Приняв это решение, я оставил на время серьезные дела, чтобы до своего отъезда развлечься с друзьями. Из всех этих развлечений мне понравилась больше всего прогулка на лодке по озеру вместе с Делюком-отцом, его невесткой, двумя его сыновьями и моей Терезой. Мы потратили неделю на эту поездку при великолепной погоде. Я сохранил живое воспоминание о видах на противоположном конце озера, поразивших меня, и описал их через несколько лет в «Новой Элоизе»{313}.
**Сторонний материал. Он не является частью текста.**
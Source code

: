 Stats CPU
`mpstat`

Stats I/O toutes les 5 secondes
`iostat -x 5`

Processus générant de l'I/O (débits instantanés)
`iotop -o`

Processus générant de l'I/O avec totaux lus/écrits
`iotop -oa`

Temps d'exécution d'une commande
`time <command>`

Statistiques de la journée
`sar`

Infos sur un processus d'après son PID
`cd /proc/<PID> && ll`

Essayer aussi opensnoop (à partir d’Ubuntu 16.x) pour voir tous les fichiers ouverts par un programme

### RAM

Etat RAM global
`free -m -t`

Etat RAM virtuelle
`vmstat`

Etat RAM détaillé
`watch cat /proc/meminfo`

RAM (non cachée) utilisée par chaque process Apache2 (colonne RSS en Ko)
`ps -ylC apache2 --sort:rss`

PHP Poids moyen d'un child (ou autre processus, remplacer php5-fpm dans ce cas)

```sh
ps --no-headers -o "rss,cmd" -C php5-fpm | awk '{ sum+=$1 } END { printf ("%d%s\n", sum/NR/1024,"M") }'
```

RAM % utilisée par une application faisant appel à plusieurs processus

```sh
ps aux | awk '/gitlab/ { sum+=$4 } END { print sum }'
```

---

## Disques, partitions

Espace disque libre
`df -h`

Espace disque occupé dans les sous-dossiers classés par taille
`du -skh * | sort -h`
Главные знакомства, завязанные мною в Женеве, кроме уже упомянутого семейства Делюк, были с молодым пастором Верном, которого я знал еще в Париже и о ком держался лучшего мнения, чем он впоследствии заслужил; с г-ном Пердрио, тогда деревенским пастором, теперь профессором изящной словесности, о милом и любезном обществе которого я всегда буду сожалеть, хотя он и счел хорошим тоном отдалиться от меня; с г-ном Жалабером, тогда профессором физики, а позднее – советником и синдиком; я прочел ему свое «Рассуждение о неравенстве», только без посвящения, и он, казалось, был от него в восторге; с профессором Люлленом, с которым до самой его смерти я оставался в переписке и который даже поручил мне закупку книг для библиотеки; с профессором Берне, отвернувшимся от меня, как и все, после того как я дал ему доказательства привязанности и доверия, которые должны были бы его растрогать, если бы можно было чем-либо растрогать теолога; с Шаппюи, приказчиком и преемником Гофкура, которого он решил вытеснить, но сам скоро оказался вытесненным; с Марсе де Мезьером, старым другом моего отца, дружески относившимся и ко мне; некогда он оказал важные услуги своему отечеству, но, сделавшись драматургом и претендуя попасть в Совет двухсот{314}, изменил свои принципы и стал предметом насмешек после своей смерти. Но тот, от кого я ждал больше всего, – был Мульту{315}, молодой человек, подававший самые большие надежды своими талантами и своим умом, полным огня; я всегда любил его; хотя его поведение в отношении меня часто бывало двусмысленным и он водил знакомство с моими злейшими врагами, но, несмотря на все это, я убежден, что именно он наиболее призван стать защитником моей памяти и мстителем за своего друга.
Среди этой рассеянной жизни я не утратил ни вкуса, ни привычки к одиноким прогулкам и часто уходил довольно далеко по берегу озера; в это время голова моя, привыкшая к работе, не оставалась праздной. Я обдумывал уже составленный мною план «Политических установлений»{316}, – труда, о коем мне скоро придется говорить; я обдумывал также «Историю Вале»{317} и план трагедии в прозе; сюжетом ее я выбрал Лукрецию;{318} при этом я не терял надежды сразить насмешников, дерзнув еще раз выпустить на сцену эту несчастную, когда она уже не могла появиться ни на одном французском театре. Я пробовал в то же время свои силы над Тацитом и перевел первую книгу его «Истории»; эту рукопись найдут среди моих бумаг.